To do:
Your answer must consist only of the lines from the start of the entries through the line that holds "- to quote code, use", copied exactly, with no pictures.

══ Available data ══

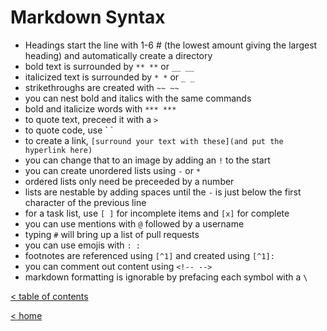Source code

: # Markdown Syntax

 - Headings start the line with 1-6 # (the lowest amount giving the largest heading) and automatically create a directory
 - bold text is surrounded by `** **` or `__ __`
 - italicized text is surrounded by `* *` or `_ _`
 - strikethroughs are created with `~~ ~~`
 - you can nest bold and italics with the same commands
 - bold and italicize words with `*** ***`
 - to quote text, preceed it with a `>`
 - to quote code, use \` \`
 - to create a link, `[surround your text with these](and put the hyperlink here)`
 - you can change that to an image by adding an `!` to the start
 - you can create unordered lists using `-` or `*`
 - ordered lists only need be preceeded by a number
 - lists are nestable by adding spaces until the `-` is just below the first character of the previous line
 - for a task list, use `[ ]` for incomplete items and `[x]` for complete
 - you can use mentions with `@` followed by a username
 - typing `#` will bring up a list of pull requests
 - you can use emojis with `: :`
 - footnotes are referenced using `[^1]` and created using `[^1]:`
 - you can comment out content using `<!-- -->`
 - markdown formatting is ignorable by prefacing each symbol with a `\`

[< table of contents](code102.md)

[< home](README.md)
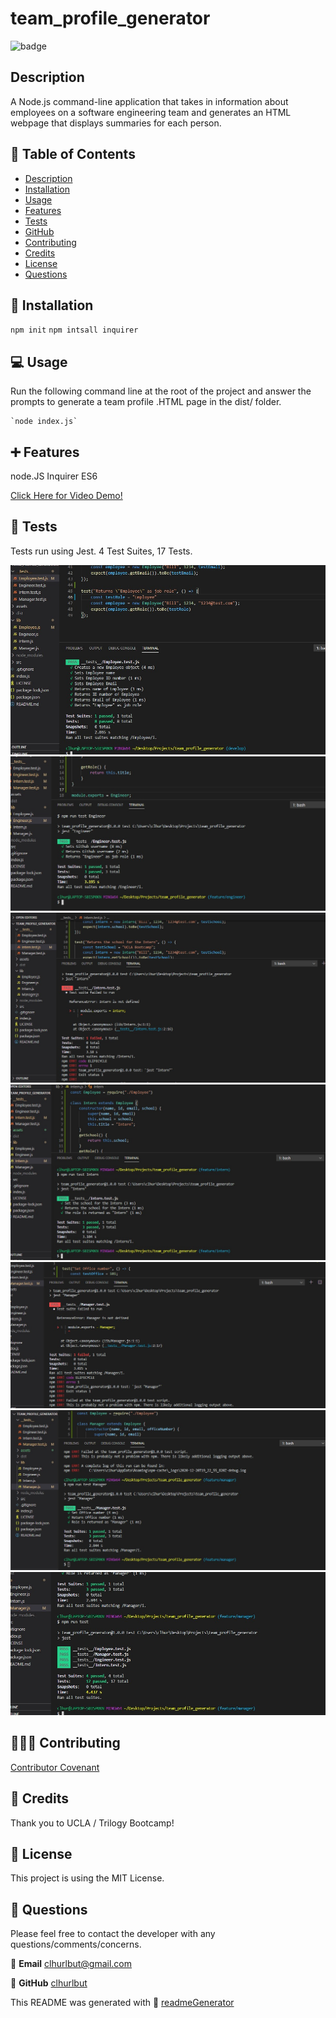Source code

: # team_profile_generator

![badge](https://img.shields.io/badge/License-MIT-brightgreen)


  

  ## Description
   A Node.js command-line application that takes in information about employees on a software engineering team and generates an HTML webpage that displays summaries for each person.


  ## 🔎 Table of Contents
  - [Description](#Description)
  - [Installation](#Installation)
  - [Usage](#Usage)
  - [Features](#Features)
  - [Tests](#Tests)
  - [GitHub](#GitHub)
  - [Contributing](#Contributing)
  - [Credits](#Credits)
  - [License](#License)
  - [Questions](#Questions)

  ## 💽 Installation
   `npm init` 
   `npm intsall inquirer`
  
  ## 💻 Usage 
   Run the following command line at the root of the project and answer the prompts to generate a team profile .HTML page in the dist/ folder. 

    `node index.js` 

  ## ➕ Features
   node.JS Inquirer ES6

   [Click Here for Video Demo!](https://drive.google.com/file/d/1rsPCIQHrn7unWxf4mIwiWW1Y4hr8mgU6/view)

  ## 💾 Tests
  Tests run using Jest. 
 4 Test Suites, 17 Tests. 

 ![Screenshot of Tests](/assets/Employee_test_2.jpg)
 ![Screenshot of Tests](/assets/Engineer_test.jpg)
 ![Screenshot of Tests](/assets/internFail.jpg)
 ![Screenshot of Tests](/assets/internPass.jpg)
 ![Screenshot of Tests](/assets/ManagerFail.jpg)
 ![Screenshot of Tests](/assets/ManagerPass.jpg)
 ![Screenshot of Tests](/assets/testsAllPass.jpg)




  ## 🧑‍🤝‍🧑 Contributing
   [Contributor Covenant](https://www.contributor-covenant.org/)

  ## 💖 Credits
   Thank you to UCLA / Trilogy Bootcamp!

  ## 📒 License 
   This project is using the MIT License. 

  ## 🙋 Questions 
   Please feel free to contact the developer with any questions/comments/concerns. 
   
   📧 **Email**
   <clhurlbut@gmail.com>
   
   🔗 **GitHub** 
   [clhurlbut](https://github.com/clhurlbut)
   



  This README was generated with 🥔 [readmeGenerator](https://github.com/clhurlbut/readmeGenerator)  
  
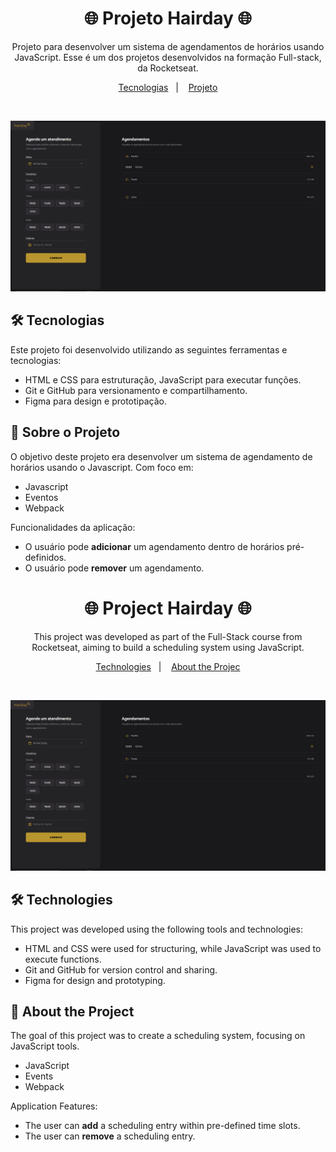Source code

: <h1 align="center"> 🌐 Projeto Hairday 🌐 </h1>

<p align="center">
Projeto para desenvolver um sistema de agendamentos de horários usando JavaScript. Esse é um dos projetos desenvolvidos na formação Full-stack, da Rocketseat. <br/>
</p>

<p align="center">
  <a href="#-tecnologias">Tecnologias</a>&nbsp;&nbsp;&nbsp;|&nbsp;&nbsp;&nbsp;
  <a href="#-projeto">Projeto</a>
</p>

<br>

![imagem-do-projeto](https://github.com/ruhancmendes/Projeto-Hairday/blob/main/thumb/Captura%20de%20tela%202025-04-15%20155029.png?raw=true)

## 🛠️ Tecnologias

Este projeto foi desenvolvido utilizando as seguintes ferramentas e tecnologias:

- HTML e CSS para estruturação, JavaScript para executar funções.
- Git e GitHub para versionamento e compartilhamento.
- Figma para design e prototipação.

## 📄 Sobre o Projeto

O objetivo deste projeto era desenvolver um sistema de agendamento de horários usando o Javascript.  Com foco em:

- Javascript
- Eventos
- Webpack

Funcionalidades da aplicação:

- O usuário pode **adicionar** um agendamento dentro de horários pré-definidos. 
- O usuário pode **remover** um agendamento.


<h1 align="center"> 🌐 Project Hairday 🌐 </h1>

<p align="center">
This project was developed as part of the Full-Stack course from Rocketseat, aiming to build a scheduling system using JavaScript. <br/>
</p>

<p align="center">
  <a href="#-Technologies">Technologies</a>&nbsp;&nbsp;&nbsp;|&nbsp;&nbsp;&nbsp;
  <a href="#-Project">About the Projec</a>
</p>

<br>

![imagem-do-projeto](https://github.com/ruhancmendes/Projeto-Hairday/blob/main/thumb/Captura%20de%20tela%202025-04-15%20155029.png?raw=true)

## 🛠️ Technologies

This project was developed using the following tools and technologies:

- HTML and CSS were used for structuring, while JavaScript was used to execute functions.
- Git and GitHub for version control and sharing.
- Figma for design and prototyping.

## 📄 About the Project
The goal of this project was to create a scheduling system, focusing on JavaScript tools.

- JavaScript
- Events
- Webpack

Application Features:

- The user can **add** a scheduling entry within pre-defined time slots.
- The user can **remove** a scheduling entry.
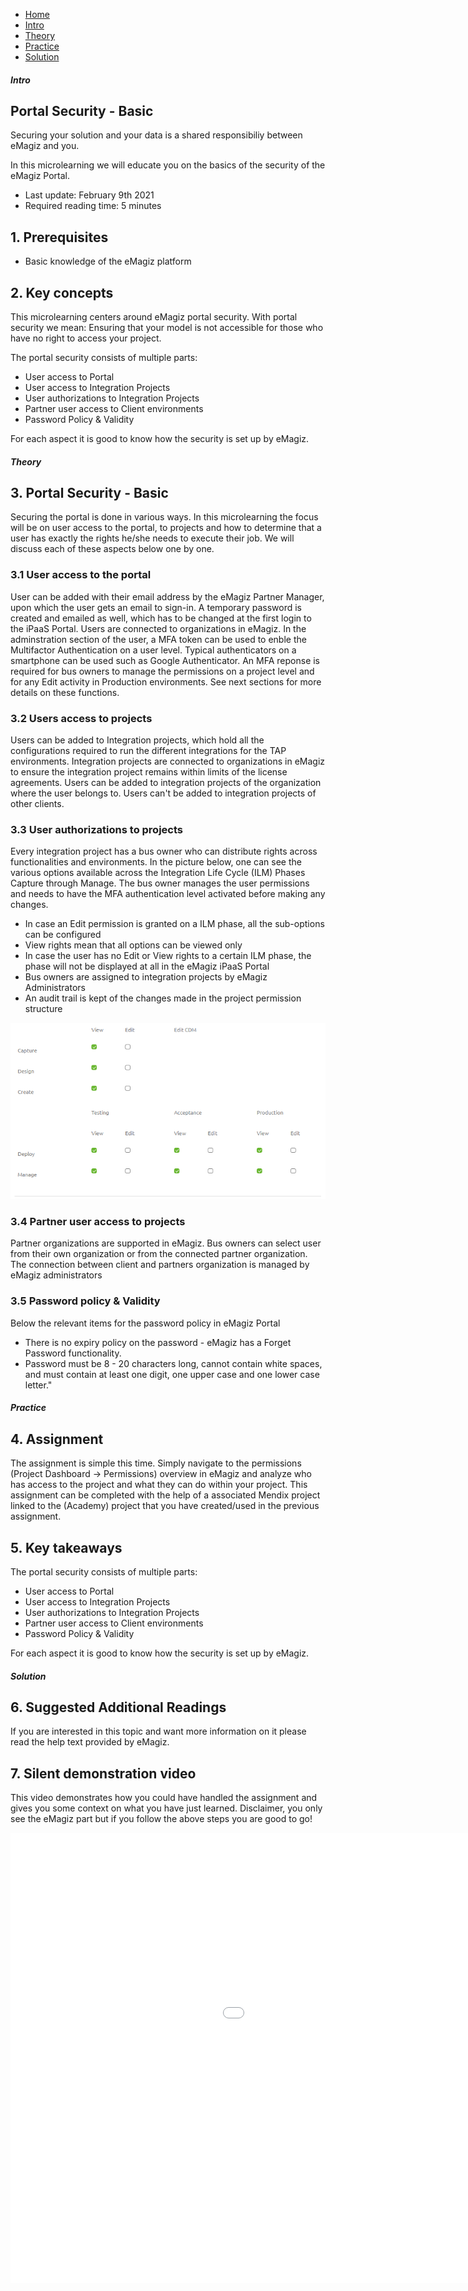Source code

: <div class="ez-academy">
	<div class="ez-academy__body">
		<main class="micro-learning">
		<ul class="doc-nav">
			<li class="doc-nav__item"><a href="../../docs/microlearning/crashcourse-platform-index" class="doc-nav__link">Home</a></li>
			<li class="doc-nav__item"><a href="#intro" class="doc-nav__link">Intro</a></li>
			<li class="doc-nav__item"><a href="#theory" class="doc-nav__link">Theory</a></li>
			<li class="doc-nav__item"><a href="#practice" class="doc-nav__link">Practice</a></li>
			<li class="doc-nav__item"><a href="#solution" class="doc-nav__link">Solution</a></li>
		</ul>

<div class="doc">

##### Intro

## Portal Security - Basic
Securing your solution and your data is a shared responsibiliy between eMagiz and you. 

In this microlearning we will educate you on the basics of the security of the eMagiz Portal.

- Last update: February 9th 2021
- Required reading time: 5 minutes

## 1. Prerequisites
- Basic knowledge of the eMagiz platform

## 2. Key concepts
This microlearning centers around eMagiz portal security.
With portal security we mean: Ensuring that your model is not accessible for those who have no right to access your project.

The portal security consists of multiple parts:
- User access to Portal
- User access to Integration Projects
- User authorizations to Integration Projects
- Partner user access to Client environments
- Password Policy & Validity

For each aspect it is good to know how the security is set up by eMagiz.

##### Theory

## 3. Portal Security - Basic
Securing the portal is done in various ways. 
In this microlearning the focus will be on user access to the portal, to projects and how to determine that a user has exactly the rights he/she needs to execute their job.
We will discuss each of these aspects below one by one.

### 3.1 User access to the portal
User can be added with their email address by the eMagiz Partner Manager, upon which the user gets an email to sign-in. 
A temporary password is created and emailed as well, which has to be changed at the first login to the iPaaS Portal. Users are connected to organizations in eMagiz.
In the adminstration section of the user, a MFA token can be used to enble the Multifactor Authentication on a user level. 
Typical authenticators on a smartphone can be used such as Google Authenticator. 
An MFA reponse is required for bus owners to manage the permissions on a project level and for any Edit activity in Production environments. See next sections for more details on these functions.

### 3.2 Users access to projects
Users can be added to Integration projects, which hold all the configurations required to run the different integrations for the TAP environments. 
Integration projects are connected to organizations in eMagiz to ensure the integration project remains within limits of the license agreements. 
Users can be added to integration projects of the organization where the user belongs to. Users can't be added to integration projects of other clients. 

### 3.3 User authorizations to projects
Every integration project has a bus owner who can distribute rights across functionalities and environments. 
In the picture below, one can see the various options available across the Integration Life Cycle (ILM) Phases Capture through Manage. 
The bus owner manages the user permissions and needs to have the MFA authentication level activated before making any changes. 
- In case an Edit permission is granted on a ILM phase, all the sub-options can be configured
- View rights mean that all options can be viewed only
- In case the user has no Edit or View rights to a certain ILM phase, the phase will not be displayed at all in the eMagiz iPaaS Portal
- Bus owners are assigned to integration projects by eMagiz Administrators
- An audit trail is kept of the changes made in the project permission structure

<p align="center"><img src="../../img/microlearning/crashcourse-platform-manage-portal-security-basic--integration-project-rights.png"></p>

### 3.4 Partner user access to projects
Partner organizations are supported in eMagiz. 
Bus owners can select user from their own organization or from the connected partner organization. 
The connection between client and partners organization is managed by eMagiz administrators

### 3.5 Password policy & Validity 
Below the relevant items for the password policy in eMagiz Portal

- There is no expiry policy on the password - eMagiz has a Forget Password functionality. 
- Password must be 8 - 20 characters long, cannot contain white spaces, and must contain at least one digit, one upper case and one lower case letter."

##### Practice

## 4. Assignment

The assignment is simple this time. Simply navigate to the permissions (Project Dashboard -> Permissions) overview in eMagiz and analyze who has access to the project and what they can do within your project.
This assignment can be completed with the help of a associated Mendix project linked to the (Academy) project that you have created/used in the previous assignment.

## 5. Key takeaways

The portal security consists of multiple parts:
- User access to Portal
- User access to Integration Projects
- User authorizations to Integration Projects
- Partner user access to Client environments
- Password Policy & Validity

For each aspect it is good to know how the security is set up by eMagiz.

##### Solution

## 6. Suggested Additional Readings

If you are interested in this topic and want more information on it please read the help text provided by eMagiz.

## 7. Silent demonstration video

This video demonstrates how you could have handled the assignment and gives you some context on what you have just learned. Disclaimer, you only see the eMagiz part but if you follow the above steps you are good to go!

<iframe width="1280" height="720" src="../../vid/microlearning/crashcourse-platform-manage-portal-security-basic.mp4" frameborder="0" allow="accelerometer; autoplay; clipboard-write; encrypted-media; gyroscope; picture-in-picture" allowfullscreen></iframe>	

</div>
</main>
</div>
</div>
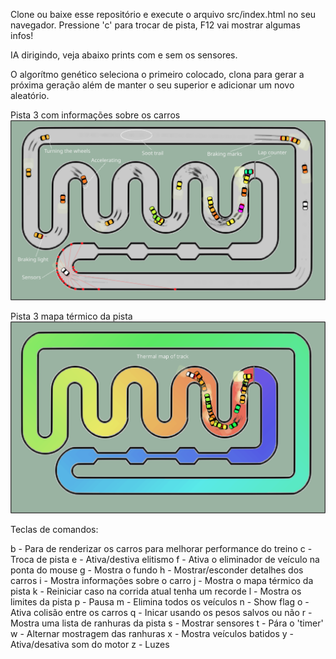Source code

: Clone ou baixe esse repositório e execute o arquivo src/index.html no seu navegador.
Pressione 'c' para trocar de pista, F12 vai mostrar algumas infos!

IA dirigindo, veja abaixo prints com e sem os sensores.

O algorítmo genético seleciona o primeiro colocado, clona para gerar a próxima geração além de manter o seu superior e adicionar um novo aleatório.

Pista 3 com informações sobre os carros
![Alt text](src/assets/p3-infocar.png?raw=true "Print da pista")

Pista 3 mapa térmico da pista
![Alt text](src/assets/p3-thermalmap.png?raw=true "Print da pista")

Teclas de comandos:

b - Para de renderizar os carros para melhorar performance do treino
c - Troca de pista
e - Ativa/destiva elitismo
f - Ativa o eliminador de veículo na ponta do mouse
g - Mostra o fundo
h - Mostrar/esconder detalhes dos carros
i - Mostra informações sobre o carro
j - Mostra o mapa térmico da pista
k - Reiniciar caso na corrida atual tenha um recorde
l - Mostra os limites da pista
p - Pausa
m - Elimina todos os veículos
n - Show flag
o - Ativa colisão entre os carros
q - Inicar usando os pesos salvos ou não
r - Mostra uma lista de ranhuras da pista
s - Mostrar sensores
t - Pára o 'timer'
w - Alternar mostragem das ranhuras
x - Mostra veículos batidos
y - Ativa/desativa som do motor
z - Luzes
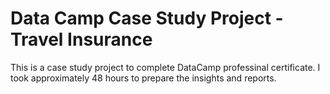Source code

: # Data Camp Case Study Project - Travel Insurance


This is a case study project to complete DataCamp professinal certificate. I took approximately 48 hours to prepare the insights and reports. 
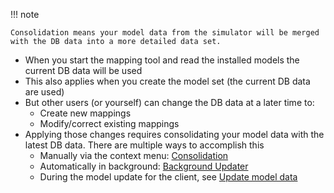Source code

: <!--
    SPDX-FileCopyrightText: Copyright (C) swift Project Community / Contributors
    SPDX-License-Identifier: GFDL-1.3-only
-->

!!! note

    Consolidation means your model data from the simulator will be merged with the DB data into a more detailed data set.

-   When you start the mapping tool and read the installed models the current DB data will be used
-   This also applies when you create the model set (the current DB data are used)
-   But other users (or yourself) can change the DB data at a later time to:
    -   Create new mappings
    -   Modify/correct existing mappings
-  Applying those changes requires consolidating your model data with the latest DB data.
   There are multiple ways to accomplish this
    -   Manually via the context menu: [Consolidation](./consolidation.md)
    -   Automatically in background: [Background Updater](./background_updater.md)
    -   During the model update for the client, see [Update model data](./../flying/update_model_data.md)
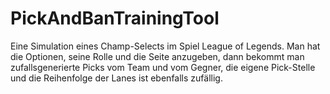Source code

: # PickAndBanTrainingTool
Eine Simulation eines Champ-Selects im Spiel League of Legends. Man hat die Optionen, seine Rolle und die Seite anzugeben, dann bekommt man zufallsgenerierte
Picks vom Team und vom Gegner, die eigene Pick-Stelle und die Reihenfolge der Lanes ist ebenfalls zufällig.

═══

Result of this exercise:
Source code

: # Markdown Syntax

 - Headings start the line with 1-6 # (the lowest amount giving the largest heading) and automatically create a directory
 - bold text is surrounded by `** **` or `__ __`
 - italicized text is surrounded by `* *` or `_ _`
 - strikethroughs are created with `~~ ~~`
 - you can nest bold and italics with the same commands
 - bold and italicize words with `*** ***`
 - to quote text, preceed it with a `>`
 - to quote code, use \` \`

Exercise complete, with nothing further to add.